# Chi fa da sé fa per tre



## la italianilla

iHola a todo el foro!
¿Me ayudáis a traducir esta expresión (frase hecha) italiana? 

_"Chi fa da sé fa per tre"_

Literalmente: quien hace las cosas - sin que ningún otro lo ayude - la hace como si la misma cosa la hicieran 3 personas distintas. Peroooo...hay un pero  : es muy utiliza también en este sentido: es mejor hacer una cosa por tu cuenta, sin que nadie intervenga, porque unas veces es posible que los demás no tengan la razón o no hagan las cosas correctamente (como tendrían que ser).

Muchas gracias de antemano.


----------



## gatogab

la italianilla said:


> iHola a todo el foro!
> ¿Me ayudáis a traducir esta expresión (frase hecha) italiana?
> 
> _"Chi fa da sé fa per tre"_
> 
> Literalmente: quien hace las cosas - sin que ningún otro lo ayude - la*s* hace como si la misma*s* cosa*s* la*s* hicieran 3 personas distintas. Peroooo...hay un pero  : es muy utiliza*da* también en este sentido: es mejor hacer una cosa por tu cuenta, sin que nadie intervenga, porque *alg*unas veces es posible que los demás no tengan () razón o no hagan las cosas correctamente (como tendrían que ser).
> 
> Muchas gracias de antemano.


Buona settimana.
gatogab


----------



## licinio

Se me ocurre _A quien se ayuda, Dios lo ayuda_, pero este equivale más a _Aiutati che ti aiuta il cielo_.


----------



## la italianilla

Grazie licinio per il tentativo di traduzione.
Invece ho due domande per Gatogab:
1. mi daresti una spiegazione grammaticale del perché nella mia frase va meglio "algunas veces" e non "unas veces"?
2. E poi perché in "tengan razón" m'hai messo la  ???
Grazie in anticipo!

Ovviamente l'apporto di qualche madrelingua spagnolo è sempre ben accetto!


----------



## neutrino2

licinio said:


> Se me ocurre _A quien se ayuda, Dios lo ayuda_, pero este equivale más a _Aiutati che ti aiuta il cielo_.

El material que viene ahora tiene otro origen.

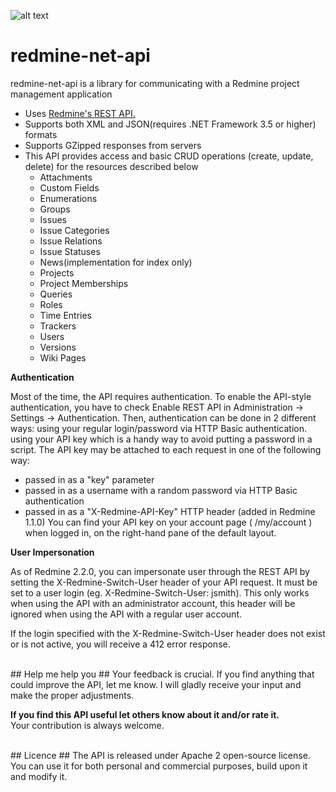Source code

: ![alt text](https://ci.appveyor.com/api/projects/status/github/zapadi/redmine-net-api?branch=master&svg=true)
# redmine-net-api

redmine-net-api is a library for communicating with a Redmine project management application

* Uses [Redmine's REST API.](http://www.redmine.org/projects/redmine/wiki/Rest_api/)
* Supports both XML and JSON(requires .NET Framework 3.5 or higher) formats
* Supports GZipped responses from servers
* This API provides access and basic CRUD operations (create, update, delete) for the resources described below
  * Attachments
  * Custom Fields
  * Enumerations  
  * Groups
  * Issues  
  * Issue Categories
  * Issue Relations
  * Issue Statuses
  * News(implementation for index only)
  * Projects
  * Project Memberships
  * Queries  
  * Roles
  * Time Entries
  * Trackers
  * Users
  * Versions
  * Wiki Pages

**Authentication**

Most of the time, the API requires authentication. To enable the API-style authentication, you have to check Enable REST API in Administration -> Settings -> Authentication. Then, authentication can be done in 2 different ways:
using your regular login/password via HTTP Basic authentication.
using your API key which is a handy way to avoid putting a password in a script. The API key may be attached to each request in one of the following way:
  * passed in as a "key" parameter
  * passed in as a username with a random password via HTTP Basic authentication
  * passed in as a "X-Redmine-API-Key" HTTP header (added in Redmine 1.1.0)
You can find your API key on your account page ( /my/account ) when logged in, on the right-hand pane of the default layout.

**User Impersonation**

As of Redmine 2.2.0, you can impersonate user through the REST API by setting the X-Redmine-Switch-User header of your API request. It must be set to a user login (eg. X-Redmine-Switch-User: jsmith). This only works when using the API with an administrator account, this header will be ignored when using the API with a regular user account.

If the login specified with the X-Redmine-Switch-User header does not exist or is not active, you will receive a 412 error response.


<br />
## Help me help you ##
Your feedback is crucial. If you find anything that could improve the API, let me know. I will gladly receive your input and make the proper adjustments.

**If you find this API useful let others know about it and/or rate it.**<br />
Your contribution is always welcome.

<br />
## Licence ##
The API is released under Apache 2 open-source license. You can use it for both personal and commercial purposes, build upon it and modify it.


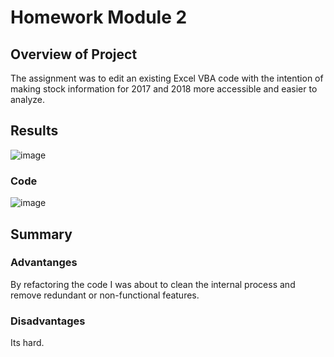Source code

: # Homework Module 2
## Overview of Project
The assignment was to edit an existing Excel VBA code with the intention of making stock information for 2017 and 2018 more accessible and easier to analyze. 


## Results
![image](https://user-images.githubusercontent.com/105116310/170509695-d24c2713-5bae-44f8-8282-a52531e4319d.png)

### Code
![image](https://user-images.githubusercontent.com/105116310/170511594-5817774e-1519-4bd5-9c07-493eeaa68b71.png)

## Summary

### Advantanges
By refactoring the code I was about to clean the internal process and remove redundant or non-functional features. 

### Disadvantages
Its hard.
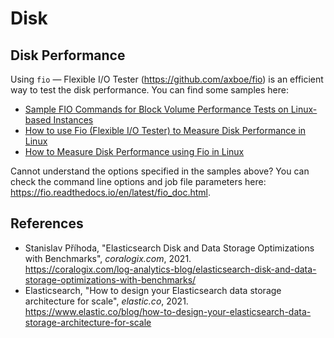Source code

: # Disk

## Disk Performance

Using `fio` — Flexible I/O Tester (https://github.com/axboe/fio) is an efficient way to test the disk performance.
You can find some samples here:

* [Sample FIO Commands for Block Volume Performance Tests on Linux-based Instances](https://docs.oracle.com/en-us/iaas/Content/Block/References/samplefiocommandslinux.htm)
* [How to use Fio (Flexible I/O Tester) to Measure Disk Performance in Linux](https://dotlayer.com/how-to-use-fio-to-measure-disk-performance-in-linux/)
* [How to Measure Disk Performance using Fio in Linux](https://linoxide.com/measure-disk-performance-fio/)

Cannot understand the options specified in the samples above? You can check the command line options and job file parameters here: <https://fio.readthedocs.io/en/latest/fio_doc.html>.

## References

- Stanislav Příhoda, "Elasticsearch Disk and Data Storage Optimizations with Benchmarks", _coralogix.com_, 2021.<br>
  <https://coralogix.com/log-analytics-blog/elasticsearch-disk-and-data-storage-optimizations-with-benchmarks/>
- Elasticsearch, "How to design your Elasticsearch data storage architecture for scale", _elastic.co_, 2021.<br>
  <https://www.elastic.co/blog/how-to-design-your-elasticsearch-data-storage-architecture-for-scale>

D'accordo con te, licinio, questa frase (che io conosco nella versione _Aiutati che il ciel t'aiuta_) ha un significato diverso: inizia ad agire tu stesso, a prendere in mano la situazione, e poi gli aiuti verranno.


----------



## gatogab

la italianilla said:


> Grazie licinio per il tentativo di traduzione.
> Invece ho due domande per Gatogab:
> 1. mi daresti una spiegazione grammaticale del perché nella mia frase va meglio "algunas veces" e non "unas veces"?
> Gramaticálmente no tengo idea, pero me suena mejor *algunas*. Lo siento.
> 2. E poi perché in "tengan razón" m'hai messo la  ???
> Eliminé el artículo determinado 'la' con esa
> Grazie in anticipo!
> 
> Ovviamente l'apporto di qualche madrelingua spagnolo è sempre ben accetto!


Lógicamente puedo estar completamente equivocado.
Siempre he afirmado que la gramática no es mi fuerte.
gg


----------



## Antpax

gatogab said:


> Lógicamente puedo estar completamente equivocado.
> Siempre he afirmado que la gramática no es mi fuerte.
> gg


 
Hola:

No me atrevería a decir que con "la" es incorrecto, pero es mucho más normal decirlo sin ella "tener razón", como dijo Gato.

Respecto a la traducción, sólo se me ocurre la de "hay veces en que es mejor hacer las cosas por uno mismo".



> Se me ocurre _A quien se ayuda, Dios lo ayuda_, pero este equivale más a _Aiutati che ti aiuta il cielo_.


 
Ésta me temo que no la he oído nunca por mi zona, pero a lo mejor se dice por otros sitios.

Hay otra, "si quieres arroz Catalina", pero me temo que no es lo que buscas, porque esta se usa más en el sentido de si quieres que se hagan las cosas tienes que hacerlas tú mismo porque si no se dejan sin hacer. Se suele usar cuando le has pedido a alguien algo y no lo hace y, al final, lo tienes que hacer tú.

Saludos.

Ant


----------



## 0scar

Yo a esta la conocía como "_chi pensa per sè pensa per tre_".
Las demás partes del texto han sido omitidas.